That's Singapore's trippy Helix Bridge, designed by Australia-based Cox Architecture & Design after they beat out 35 other entrants in a design competition sponsored by the city-state. Constructed as the final link in a walkway surrounding Singapore's Marina Bay, the bridge also doubles as an outdoor gallery for local children's drawings and paintings. (Beats being stuck to the front of the 'fridge, sharing magnet space with takeout menus.)
As Cox A&D explains,
The plan concept was to curve the bridge in an arc so that it arrives fluidly into foreshore promenades on each side. It also enabled the bridge to connect in its centre to an adjacent vehicular bridge's footpath while shifting away from it beyond this point of junction.

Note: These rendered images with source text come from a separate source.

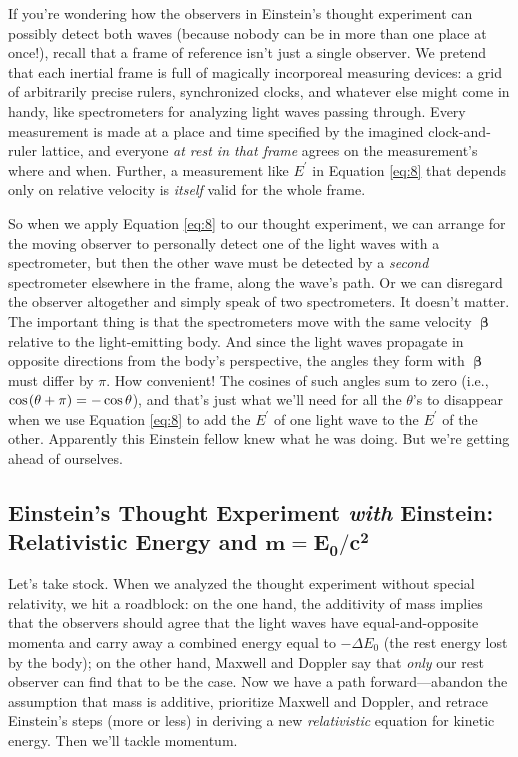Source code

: \documentclass[12pt]{article}
\newcommand{\vvbeta}{\bm{\upbeta}}
\begin{document}
If you're wondering how the observers in Einstein's thought experiment can possibly detect both waves (because nobody can be in more than one place at once!), recall that a frame of reference isn't just a single observer. We pretend that each inertial frame is full of magically incorporeal measuring devices: a grid of arbitrarily precise rulers, synchronized clocks, and whatever else might come in handy, like spectrometers for analyzing light waves passing through. Every measurement is made at a place and time specified by the imagined clock-and-ruler lattice, and everyone \emph{at rest in that frame} agrees on the measurement's where and when. Further, a measurement like $E^\prime$ in Equation \ref{eq:8} that depends only on relative velocity is \emph{itself} valid for the whole frame.

So when we apply Equation \ref{eq:8} to our thought experiment, we can arrange for the moving observer to personally detect one of the light waves with a spectrometer, but then the other wave must be detected by a \emph{second} spectrometer elsewhere in the frame, along the wave's path. Or we can disregard the observer altogether and simply speak of two spectrometers. It doesn't matter. The important thing is that the spectrometers move with the same velocity $\vvbeta$ relative to the light-emitting body. And since the light waves propagate in opposite directions from the body's perspective, the angles they form with $\vvbeta$ must differ by $\pi$. How convenient! The cosines of such angles sum to zero (i.e., $\cos \mkern1.5mu (\theta+\pi)=-\cos\theta$), and that's just what we'll need for all the $\theta$'s to disappear when we use Equation \ref{eq:8} to add the $E^{\prime}$ of one light wave to the $E^{\prime}$ of the other. Apparently this Einstein fellow knew what he was doing. But we're getting ahead of ourselves.


\subsection[Einstein's Thought Experiment \emph{with} Einstein: Relativistic Energy and $m=E_0/c^2$]{Einstein's Thought Experiment \emph{with} Einstein:\\Relativistic Energy and $\bm{m=E_0/c^2}$}\label{ssec:re}

Let's take stock. When we analyzed the thought experiment without special relativity, we hit a roadblock: on the one hand, the additivity of mass implies that the observers should agree that the light waves have equal-and-opposite momenta and carry away a combined energy equal to $-\Delta E_0$ (the rest energy lost by the body); on the other hand, Maxwell and Doppler say that \emph{only} our rest observer can find that to be the case. Now we have a path forward---abandon the assumption that mass is additive, prioritize Maxwell and Doppler, and retrace Einstein's steps (more or less) in deriving a new \emph{relativistic} equation for kinetic energy. Then we'll tackle momentum.
\end{document}
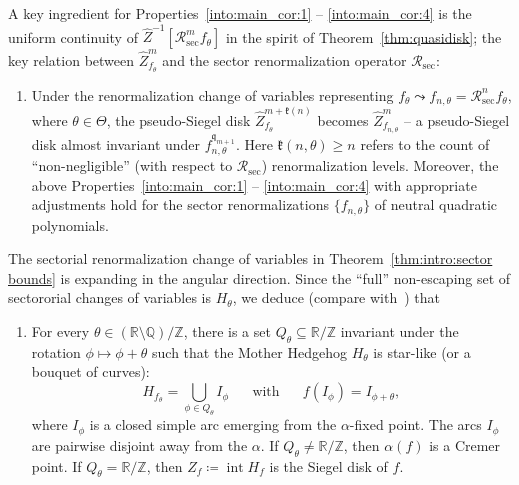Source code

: \documentclass{amsart}
\renewcommand{\sp}{{\ \ }}
\newcommand{\1}{{\mathbb 1 }}
\newcommand\RR{\mathcal{R}}
\newcommand\intr{\operatorname{int}}
\newcommand{\wZ}{{\widehat Z}}
\newcommand{\qq}{\mathfrak{q}}
\newcommand{\kk}{\mathfrak{k}}
\newcommand{\Q}{\mathbb{Q}}
\newcommand{\R}{\mathbb{R}}
\newcommand{\Z}{\mathbb{Z}}
\theoremstyle{remark}
\numberwithin{equation}{section}
\theoremstyle{definition}
\renewcommand{\sec}{\mathrm{sec}}
\begin{document}
A key ingredient for Properties~\ref{into:main_cor:1} -- \ref{into:main_cor:4} is the uniform continuity of $\wZ^{-1}[\RR^m_\sec f_\theta]$ in the spirit of Theorem~\ref{thm:quasidisk}; the key relation between $\wZ^m_{f_\theta}$ and the sector renormalization operator $\RR_\sec$:
\begin{enumerate}[label=\text{(\Roman*)},font=\normalfont,leftmargin=*,start=5]
\item \label{into:main_cor:5}  Under the renormalization change of variables representing $f_\theta \leadsto f_{n,\theta}=\RR^n_\sec f_\theta$, where $\theta\in \Theta$, the pseudo-Siegel disk $\wZ^{m+\kk(n)}_{f_\theta}$ becomes $\wZ^{m}_{f_{n,\theta}}$ -- a pseudo-Siegel disk almost invariant under $f_{n,\theta}^{\qq_{m+1}}$. Here $\kk(n,\theta)\ge n$ refers to the count of ``non-negligible'' (with respect to $\RR_\sec$) renormalization levels. Moreover, the above Properties~\ref{into:main_cor:1} -- \ref{into:main_cor:4} with appropriate adjustments hold for the sector renormalizations $\{f_{n,\theta}\}$ of neutral quadratic polynomials.
\end{enumerate}
  
  
 







 

The sectorial renormalization change of variables in Theorem~\ref{thm:intro:sector bounds} is expanding in the angular direction. Since the ``full'' non-escaping set of sectororial changes of variables is $H_\theta$, we deduce (compare with~\cite{RRRS}) that

\begin{enumerate}[label=\text{(\Roman*)},font=\normalfont,leftmargin=*,start=6]
\item \label{into:main_cor:6} For every $\theta\in{ (\R\setminus \Q)/\Z}$, there is a set $Q_\theta\subseteq \R/\Z$ invariant under the rotation $\phi \mapsto \phi+\theta$ such that the Mother Hedgehog $H_{\theta}$ is star-like (or a bouquet of curves): \[H_{f_\theta}= \bigcup_{\phi\in Q_\theta} I_\phi\sp\sp\sp \text{ with }\sp \sp\sp f(I_\phi)=I_{\phi+\theta},\] where $I_\phi$ is a closed simple arc emerging from the $\alpha$-fixed point. The arcs $I_\phi$ are pairwise disjoint away from the $\alpha$. If $Q_\theta\not= \R/\Z$, then $\alpha(f)$ is a Cremer point. If $Q_\theta=\R/\Z$, then $Z_f\coloneqq\intr H_f$ is the Siegel disk of $f$.
\end{enumerate}
\end{document}

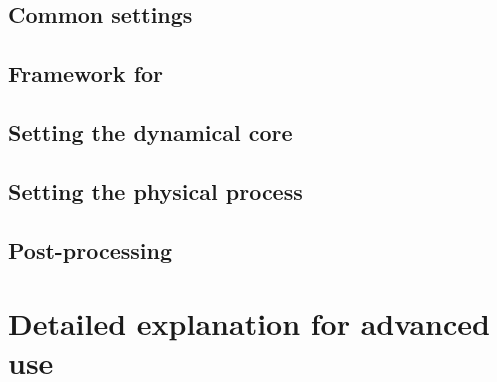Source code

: \documentclass[a4paper]{report}
\begin{document}
 \chapter{Common settings}
 
 
 
 

 \chapter{Framework for \scalerm}
 
 
 
 
 
 \clearpage
 
 
 
 
 
 
 
 

% 

 \chapter{Setting the dynamical core}
 

 \chapter{Setting the physical process} \label{sec:basic_usel_physics}
 
 
 
 
 
 
 

 \chapter{Post-processing} \label{sec:basic_usel_post}
 


\part{Detailed explanation for advanced use} \label{part:advance_use}
\end{document}
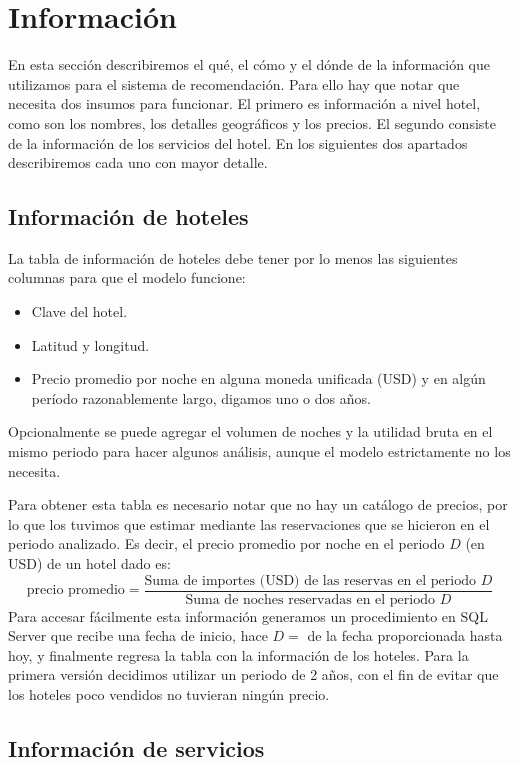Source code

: \documentclass[12pt]{report}
\begin{document}
\section{Información}

En esta sección describiremos el qué, el cómo y el dónde de la información que utilizamos para el sistema de recomendación. Para ello hay que notar que necesita dos insumos para funcionar. El primero es información a nivel hotel, como son los nombres, los detalles geográficos y los precios. El segundo consiste de la información de los servicios del hotel. En los siguientes dos apartados describiremos cada uno con mayor detalle.

\subsection*{Información de hoteles}

La tabla de información de hoteles debe tener por lo menos las siguientes columnas para que el modelo funcione:
\begin{itemize}
	\item Clave del hotel.
	\item Latitud y longitud.
	\item Precio promedio por noche en alguna moneda unificada (USD) y en algún período razonablemente largo, digamos uno o dos años.
\end{itemize}
Opcionalmente se puede agregar el volumen de noches y la utilidad bruta en el mismo periodo para hacer algunos análisis, aunque el modelo estrictamente no los necesita.

Para obtener esta tabla es necesario notar que no hay un catálogo de precios, por lo que los tuvimos que estimar mediante las reservaciones que se hicieron en el periodo analizado. Es decir, el precio promedio por noche en el periodo $D$ (en USD) de un hotel dado es:
\[
\text{precio promedio} = \frac{\text{Suma de importes (USD) de las reservas en el periodo } D}{\text{Suma de noches reservadas en el periodo } D}
\]
Para accesar fácilmente esta información generamos un procedimiento en SQL Server que recibe una fecha de inicio, hace $D = $ de la fecha proporcionada hasta hoy, y finalmente regresa la tabla con la información de los hoteles. Para la primera versión decidimos utilizar un periodo de 2 años, con el fin de evitar que los hoteles poco vendidos no tuvieran ningún precio.

\subsection*{Información de servicios}
\end{document}
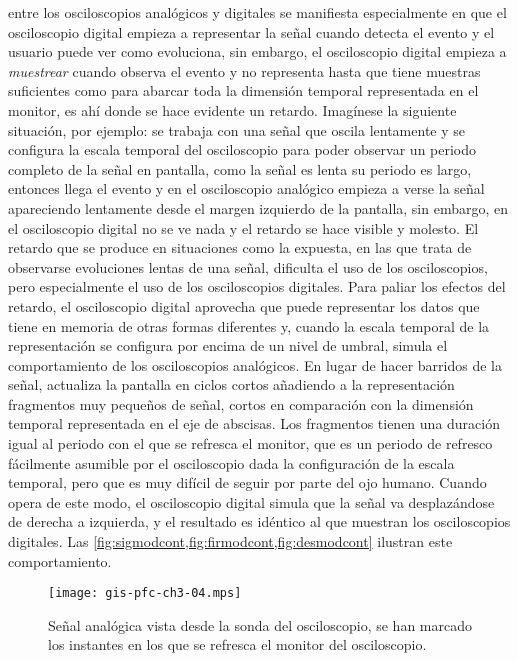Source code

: entre los osciloscopios analógicos y digitales se manifiesta especialmente
en que el osciloscopio digital empieza a representar la señal cuando
detecta el evento y el usuario puede ver como evoluciona, sin embargo, el
osciloscopio digital empieza a \emph{muestrear} cuando observa el evento y
no representa hasta que tiene muestras suficientes como para abarcar toda
la dimensión temporal representada en el monitor, es ahí donde se hace
evidente un retardo. Imagínese la siguiente situación, por ejemplo: se
trabaja con una señal que oscila lentamente y se configura la escala
temporal del osciloscopio para poder observar un periodo completo de la
señal en pantalla, como la señal es lenta su periodo es largo, entonces
llega el evento y en el osciloscopio analógico empieza a verse la señal
apareciendo lentamente desde el margen izquierdo de la pantalla, sin
embargo, en el osciloscopio digital no se ve nada y el retardo se hace
visible y molesto. El retardo que se produce en situaciones como la
expuesta, en las que trata de observarse evoluciones lentas de una señal,
dificulta el uso de los osciloscopios, pero especialmente el uso de los
osciloscopios digitales.  Para paliar los efectos del retardo, el
osciloscopio digital aprovecha que puede representar los datos que tiene en
memoria de otras formas diferentes y, cuando la escala temporal de la
representación se configura por encima de un nivel de umbral, simula el
comportamiento de los osciloscopios analógicos. En lugar de hacer barridos
de la señal, actualiza la pantalla en ciclos cortos añadiendo a la
representación fragmentos muy pequeños de señal, cortos en comparación con
la dimensión temporal representada en el eje de abscisas. Los fragmentos
tienen una duración igual al periodo con el que se refresca el monitor, que
es un periodo de refresco fácilmente asumible por el osciloscopio dada la
configuración de la escala temporal, pero que es muy difícil de seguir por
parte del ojo humano. Cuando opera de este modo, el osciloscopio digital
simula que la señal va desplazándose de derecha a izquierda, y el resultado
es idéntico al que muestran los osciloscopios digitales. Las
\vref{fig:sigmodcont,fig:firmodcont,fig:desmodcont} ilustran este
comportamiento.

\begin{figure}
	\begin{center}
		\texttt{[image: gis-pfc-ch3-04.mps]}
	\end{center}
	\caption[Señal analógica, representación continua]{Señal analógica
	vista desde la sonda del osciloscopio, se han marcado los instantes
	en los que se refresca el monitor del osciloscopio.}
	\label{fig:sigmodcont}
\end{figure}

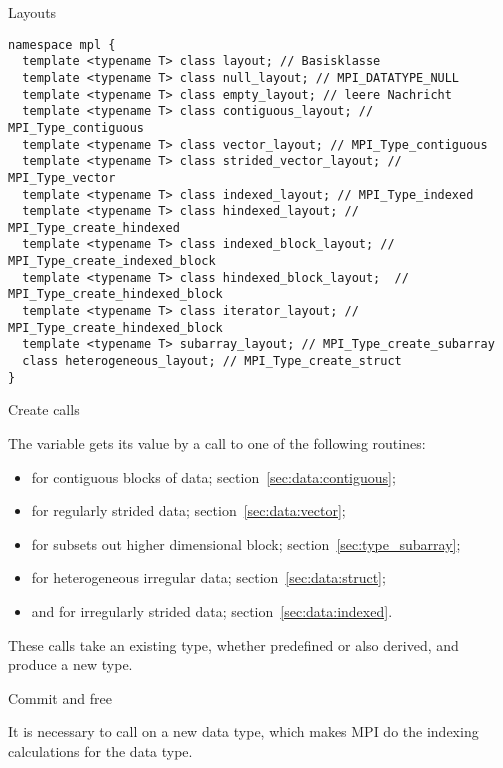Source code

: \begin{mplnote}{Layouts}
  \begin{lstlisting}
namespace mpl {
  template <typename T> class layout; // Basisklasse
  template <typename T> class null_layout; // MPI_DATATYPE_NULL
  template <typename T> class empty_layout; // leere Nachricht
  template <typename T> class contiguous_layout; // MPI_Type_contiguous
  template <typename T> class vector_layout; // MPI_Type_contiguous
  template <typename T> class strided_vector_layout; // MPI_Type_vector
  template <typename T> class indexed_layout; // MPI_Type_indexed
  template <typename T> class hindexed_layout; // MPI_Type_create_hindexed
  template <typename T> class indexed_block_layout; // MPI_Type_create_indexed_block
  template <typename T> class hindexed_block_layout;  // MPI_Type_create_hindexed_block 
  template <typename T> class iterator_layout; // MPI_Type_create_hindexed_block 
  template <typename T> subarray_layout; // MPI_Type_create_subarray
  class heterogeneous_layout; // MPI_Type_create_struct
}
  \end{lstlisting}
\end{mplnote}

 {Create calls}

The  variable gets its value by a call to
one of the following routines:
\begin{itemize}
\item {} for contiguous blocks of
  data; section~\ref{sec:data:contiguous};
\item {} for regularly strided data;
  section~\ref{sec:data:vector};
\item {} for subsets out higher
  dimensional block; section~\ref{sec:type_subarray};
\item {} for heterogeneous irregular data;
  section~\ref{sec:data:struct};
\item {} and
   for irregularly strided data;
  section~\ref{sec:data:indexed}.
\end{itemize}
These calls take an existing type, whether predefined or also derived,
and produce a new type.

 {Commit and free}
\label{sec:mpi-type-commit-free}

It is necessary to call  on a new data
type, which makes MPI do the indexing calculations for the data type.

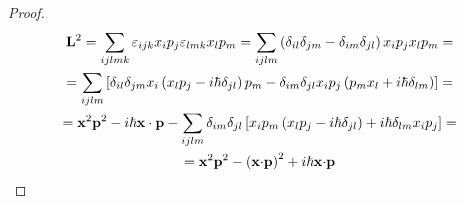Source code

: \documentclass{tstextbook}
\begin{document}
\begin{proof}
\begin{gather*}{\bf L}^{2}=\sum_{i j l m k}\varepsilon_{i j k}x_{i}p_{j}\varepsilon_{l m k}x_{l}p_{m}=\sum_{i j l m}\left( \delta_{i l}\delta_{j m}-\delta_{i m}\delta_{j l} \right)x_{i}p_{j}x_{l}p_{m}=\\=\sum_{i j l m}\left[ \delta_{i l}\delta_{j m}x_{i}\left( x_{l}p_{j}-i\hbar\delta_{j l} \right)p_{m}-\delta_{i m}\delta_{j l}x_{i}p_{j}\left( p_{m}x_{l}+i\hbar\delta_{l m} \right) \right]=\\={\bf x}^{2}{\bf p}^{2}-i\hbar{\bf x}\cdot{\bf p}-\sum_{i j l m}\delta_{i m}\delta_{j l}\left[ x_{i}p_{m}\left( x_{l}p_{j}-i\hbar\delta_{j l} \right)+i\hbar\delta_{l m}x_{i}p_{j} \right]= \\=\mathbf{x}^{2}\mathbf{p}^{2}-\left(\mathbf{x}{\cdot}\mathbf{p}\right)^{2}+i\hbar\mathbf{x}{\cdot}\mathbf{p}
\end{gather*}

\end{proof}
\end{document}
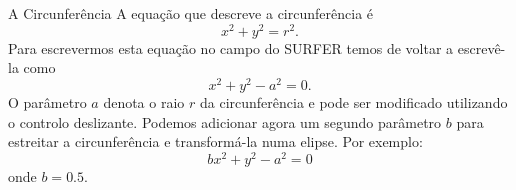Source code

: \begin{surferPage}{A Circunferência}
A equa\c c\~ao que descreve a circunfer\^encia \'e
\[x^2+y^2=r^2.\]
Para escrevermos esta equa\c c\~ao no campo do SURFER temos de voltar a escrev\^e-la como
\[x^2+y^2-a^2=0.\]
O par\^ametro $a$ denota o raio $r$ da circunfer\^encia e pode ser modificado utilizando o controlo deslizante. Podemos adicionar agora um segundo par\^ametro $b$ para estreitar a circunfer\^encia e transform\'a-la numa elipse. Por exemplo:
\[bx^2+y^2-a^2=0\] onde $b=0.5$.
\end{surferPage}
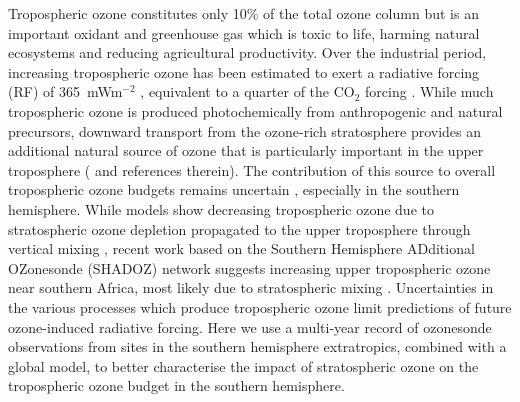 \documentclass[acp, manuscript]{copernicus} %
\begin{document}
\introduction  %
%

  Tropospheric ozone constitutes only 10\% of the total ozone column but is an important oxidant and greenhouse gas which is toxic to life, harming natural ecosystems and reducing agricultural productivity.
  Over the industrial period, increasing tropospheric ozone has been estimated to exert a radiative forcing (RF) of 365~mWm$^{-2}$  \citep{Stevenson2013}, equivalent to a quarter of the CO$_2$ forcing \citep{IPCC_Chapter2}. 
  While much tropospheric ozone is produced photochemically from anthropogenic and natural precursors, %
  downward transport from the ozone-rich stratosphere provides an additional natural source of ozone that is particularly important in the upper troposphere (\citet{Jacobson2000} and references therein).
  The contribution of this source to overall tropospheric ozone budgets remains uncertain \citep{Skerlak2014}, especially in the southern hemisphere.
  While models show decreasing tropospheric ozone due to stratospheric ozone depletion propagated to the upper troposphere through vertical mixing \citep{Stevenson2013}, recent work based on the Southern Hemisphere ADditional OZonesonde (SHADOZ) network suggests increasing upper tropospheric ozone near southern Africa, most likely due to stratospheric mixing \citep{Liu2015, Thompson2014}.
  Uncertainties in the various processes which produce tropospheric ozone limit predictions of future ozone-induced radiative forcing.
  Here we use a multi-year record of ozonesonde observations from sites in the southern hemisphere extratropics, combined with a global model, to better characterise the impact of stratospheric ozone on the tropospheric ozone budget in the southern hemisphere.
\end{document}
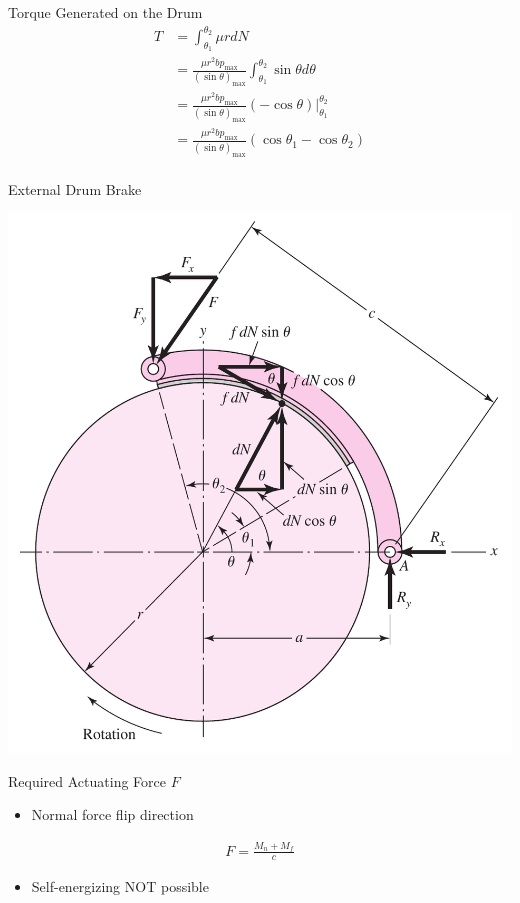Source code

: \documentclass[10pt, svgnames]{beamer}
\begin{document}
\begin{frame}[label={sec:org3b77192}]{Torque Generated on the Drum}
\begin{align*}
    T &= \int_{\theta_1}^{\theta_2} \mu r dN \\
        &= \frac{\mu r^2 bp_{\max}}{(\sin \theta)_{\max}} \int_{\theta_1}^{\theta_2} \sin \theta d\theta \\
        &= \frac{\mu r^2 bp_{\max}}{(\sin \theta)_{\max}} (-\cos \theta)|_{\theta_1}^{\theta_2} \\
        &= \frac{\mu r^2 bp_{\max}}{(\sin \theta)_{\max}} (\cos \theta_1 - \cos \theta_2) \\
\end{align*}
\end{frame}

\begin{frame}[label={sec:orgb019ca5}]{External Drum Brake}
\begin{center}
\includegraphics[height=0.9\textheight]{./pictures/external-drum-brake.png}
\end{center}
\end{frame}

\begin{frame}[label={sec:org275e675}]{Required Actuating Force \(F\)}
\begin{itemize}
\item Normal force flip direction
\end{itemize}

\begin{align*}
    F = \frac{M_{n} + M_{f}}{c}
\end{align*}

\begin{itemize}
\item Self-energizing \alert{NOT} possible
\end{itemize}
\end{frame}
\end{document}
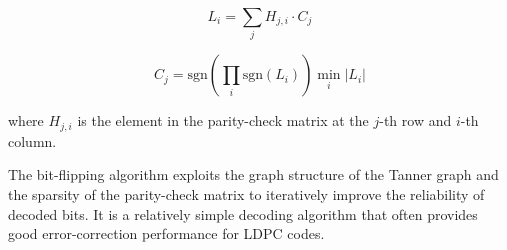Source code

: \documentclass[colorlinks,11pt,a4paper,normalphoto,withhyper,ragged2e]{altareport}
\begin{document}
				\[ L_{i} = \sum_{j} H_{j,i} \cdot C_{j} \]
				
				\[ C_{j} = \text{sgn} \left( \prod_{i} \text{sgn}(L_{i}) \right) \min_{i} |L_{i}| \]
				
				where \(H_{j,i}\) is the element in the parity-check matrix at the \(j\)-th row and \(i\)-th column.
				
				The bit-flipping algorithm exploits the graph structure of the Tanner graph and the sparsity of the parity-check matrix to iteratively improve the reliability of decoded bits. It is a relatively simple decoding algorithm that often provides good error-correction performance for LDPC codes.
				
				
				
		
		
		
		
		
	
	
	
	\newpage
%	
	
\end{document}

Seeking a delicate, lightweight contrast to the vehicular bridge, the concept evolved of a double helix structure. This form enabled the canopy, required by the brief, to be integrated as segmented panels of glass and perforated steel, unlike other bridge structures. The structural typology also proved highly effective in working to a curvilinear plan, and in generating an intriguing sense of movement flow along the journey.
The Helix Bridge is illuminated at night by ribbons of LED lighting accentuating the interplay of the two helix tubes and their intervening, connecting ties. Four ovular-shaped 'pods' cantilever out from the structure enabling people to gain wider appreciation of the bridge form and providing gathering space for viewing bay events.